In Figure 24 above, Bing Maps has an arrow pointing north for the road circled with red, indicating the road segment is one direction. However, Google does not have any arrow for this road segment which suggests the road is bi-directional by default. To validate this, we investigate the routes provided by both providers. Figure 25 presents the routes from point A to point B in both maps.

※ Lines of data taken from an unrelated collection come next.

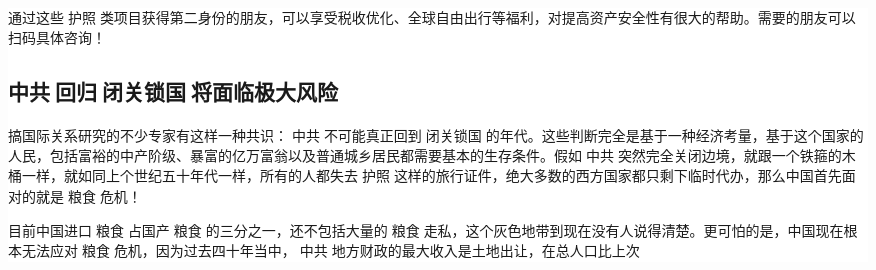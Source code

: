  </figure>
 <p>
  通过这些
  <ok href="/term/14371">
   护照
  </ok>
  类项目获得第二身份的朋友，可以享受税收优化、全球自由出行等福利，对提高资产安全性有很大的帮助。需要的朋友可以扫码具体咨询！
 </p>
 <h2>
  <ok href="/term/1059">
   中共
  </ok>
  回归
  <ok href="/term/47649">
   闭关锁国
  </ok>
  将面临极大风险
 </h2>
 <p>
  搞国际关系研究的不少专家有这样一种共识：
  <ok href="/term/1059">
   中共
  </ok>
  不可能真正回到
  <ok href="/term/47649">
   闭关锁国
  </ok>
  的年代。这些判断完全是基于一种经济考量，基于这个国家的人民，包括富裕的中产阶级、暴富的亿万富翁以及普通城乡居民都需要基本的生存条件。假如
  <ok href="/term/1059">
   中共
  </ok>
  突然完全关闭边境，就跟一个铁箍的木桶一样，就如同上个世纪五十年代一样，所有的人都失去
  <ok href="/term/14371">
   护照
  </ok>
  这样的旅行证件，绝大多数的西方国家都只剩下临时代办，那么中国首先面对的就是
  <ok href="/term/98382">
   粮食
  </ok>
  危机！
 </p>
 <p>
  目前中国进口
  <ok href="/term/98382">
   粮食
  </ok>
  占国产
  <ok href="/term/98382">
   粮食
  </ok>
  的三分之一，还不包括大量的
  <ok href="/term/98382">
   粮食
  </ok>
  走私，这个灰色地带到现在没有人说得清楚。更可怕的是，中国现在根本无法应对
  <ok href="/term/98382">
   粮食
  </ok>
  危机，因为过去四十年当中，
  <ok href="/term/1059">
   中共
  </ok>
  地方财政的最大收入是土地出让，在总人口比上次
  <ok href="/term/47649">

Google clearly uses this road in the opposite direction (going south), while Bing avoids this road and chooses an alternate longer route. We investigate the satellite images for this road and use it as a ground truth, which seem to indicate the road is indeed one-directional going north. This is a clear example where a weak discrepancy uncovers a scenario where a provider is utilizing a road in the wrong direction, posing serious safety hazards.

4. Conclusions

In this paper, we investigated the challenge of detecting an arrow’s location and directionality in map images across different providers. We presented a neural network model that detected the arrow directionality with more than 90% F1-Score for the different providers (Google Maps: 91.9%, Bing Maps: 91.0%, OSM: 95.5%). We then utilized the model, along with a road segment detection component, to automatically analyze and scan randomly chosen study areas and reported percentage of discrepancies discovered in road directions for the different study areas. We also compiled a list of these discrepancies for further manual investigation. Our system uncovered real examples of conflicting road directions across map providers, proving such discrepancies do exist and pose serious safety hazards. Such an experiment shows the usability of our system to scan large map areas and automatically detect and report matches and discrepancies to help guide the next efforts of error corrections and quality improvements of maps in certain areas.